** Supplied material follows **
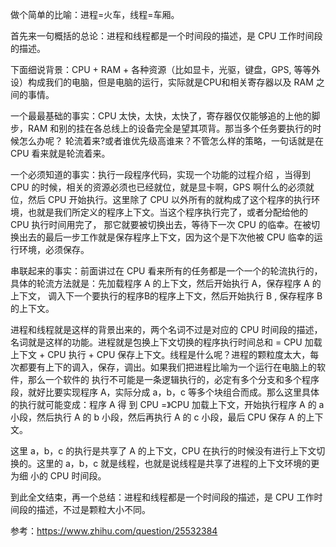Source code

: 做个简单的比喻：进程=火车，线程=车厢。

首先来一句概括的总论：进程和线程都是一个时间段的描述，是 CPU 工作时间段的描述。

下面细说背景：CPU + RAM + 各种资源（比如显卡，光驱，键盘，GPS, 等等外设）构成我们的电脑，但是电脑的运行，实际就是CPU和相关寄存器以及 RAM 之间的事情。

一个最最基础的事实：CPU 太快，太快，太快了，寄存器仅仅能够追的上他的脚步，RAM 和别的挂在各总线上的设备完全是望其项背。那当多个任务要执行的时候怎么办呢？
轮流着来?或者谁优先级高谁来？不管怎么样的策略，一句话就是在 CPU 看来就是轮流着来。

一个必须知道的事实：执行一段程序代码，实现一个功能的过程介绍 ，当得到 CPU 的时候，相关的资源必须也已经就位，就是显卡啊，GPS 啊什么的必须就位，然后 CPU 
开始执行。这里除了 CPU 以外所有的就构成了这个程序的执行环境，也就是我们所定义的程序上下文。当这个程序执行完了，或者分配给他的 CPU 执行时间用完了，
那它就要被切换出去，等待下一次 CPU 的临幸。在被切换出去的最后一步工作就是保存程序上下文，因为这个是下次他被 CPU 临幸的运行环境，必须保存。

串联起来的事实：前面讲过在 CPU 看来所有的任务都是一个一个的轮流执行的，具体的轮流方法就是：先加载程序 A 的上下文，然后开始执行 A，保存程序 A 的上下文，
调入下一个要执行的程序B的程序上下文，然后开始执行 B , 保存程序 B 的上下文。

进程和线程就是这样的背景出来的，两个名词不过是对应的 CPU 时间段的描述，名词就是这样的功能。进程就是包换上下文切换的程序执行时间总和 = CPU 加载上下文 + 
CPU 执行 + CPU 保存上下文。线程是什么呢？进程的颗粒度太大，每次都要有上下的调入，保存，调出。如果我们把进程比喻为一个运行在电脑上的软件，那么一个软件的
执行不可能是一条逻辑执行的，必定有多个分支和多个程序段，就好比要实现程序 A，实际分成 a，b，c 等多个块组合而成。那么这里具体的执行就可能变成：程序 A 得
到 CPU =》CPU 加载上下文，开始执行程序 A 的 a 小段，然后执行 A 的 b 小段，然后再执行 A 的 c 小段，最后 CPU 保存 A 的上下文。

这里 a，b，c 的执行是共享了 A 的上下文，CPU 在执行的时候没有进行上下文切换的。这里的 a，b，c 就是线程，也就是说线程是共享了进程的上下文环境的更为细
小的 CPU 时间段。

到此全文结束，再一个总结：进程和线程都是一个时间段的描述，是 CPU 工作时间段的描述，不过是颗粒大小不同。

参考：<https://www.zhihu.com/question/25532384>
** End of Supplied material **
Task description: If a line falls between the first line of the records above and the line containing "CPU 执行 + CPU", inclusive, retype it exactly; leave pictures out.

Solution to this problem:
Source code

: 做个简单的比喻：进程=火车，线程=车厢。

首先来一句概括的总论：进程和线程都是一个时间段的描述，是 CPU 工作时间段的描述。

下面细说背景：CPU + RAM + 各种资源（比如显卡，光驱，键盘，GPS, 等等外设）构成我们的电脑，但是电脑的运行，实际就是CPU和相关寄存器以及 RAM 之间的事情。

一个最最基础的事实：CPU 太快，太快，太快了，寄存器仅仅能够追的上他的脚步，RAM 和别的挂在各总线上的设备完全是望其项背。那当多个任务要执行的时候怎么办呢？
轮流着来?或者谁优先级高谁来？不管怎么样的策略，一句话就是在 CPU 看来就是轮流着来。

一个必须知道的事实：执行一段程序代码，实现一个功能的过程介绍 ，当得到 CPU 的时候，相关的资源必须也已经就位，就是显卡啊，GPS 啊什么的必须就位，然后 CPU 
开始执行。这里除了 CPU 以外所有的就构成了这个程序的执行环境，也就是我们所定义的程序上下文。当这个程序执行完了，或者分配给他的 CPU 执行时间用完了，
那它就要被切换出去，等待下一次 CPU 的临幸。在被切换出去的最后一步工作就是保存程序上下文，因为这个是下次他被 CPU 临幸的运行环境，必须保存。

串联起来的事实：前面讲过在 CPU 看来所有的任务都是一个一个的轮流执行的，具体的轮流方法就是：先加载程序 A 的上下文，然后开始执行 A，保存程序 A 的上下文，
调入下一个要执行的程序B的程序上下文，然后开始执行 B , 保存程序 B 的上下文。

进程和线程就是这样的背景出来的，两个名词不过是对应的 CPU 时间段的描述，名词就是这样的功能。进程就是包换上下文切换的程序执行时间总和 = CPU 加载上下文 + 
CPU 执行 + CPU 保存上下文。线程是什么呢？进程的颗粒度太大，每次都要有上下的调入，保存，调出。如果我们把进程比喻为一个运行在电脑上的软件，那么一个软件的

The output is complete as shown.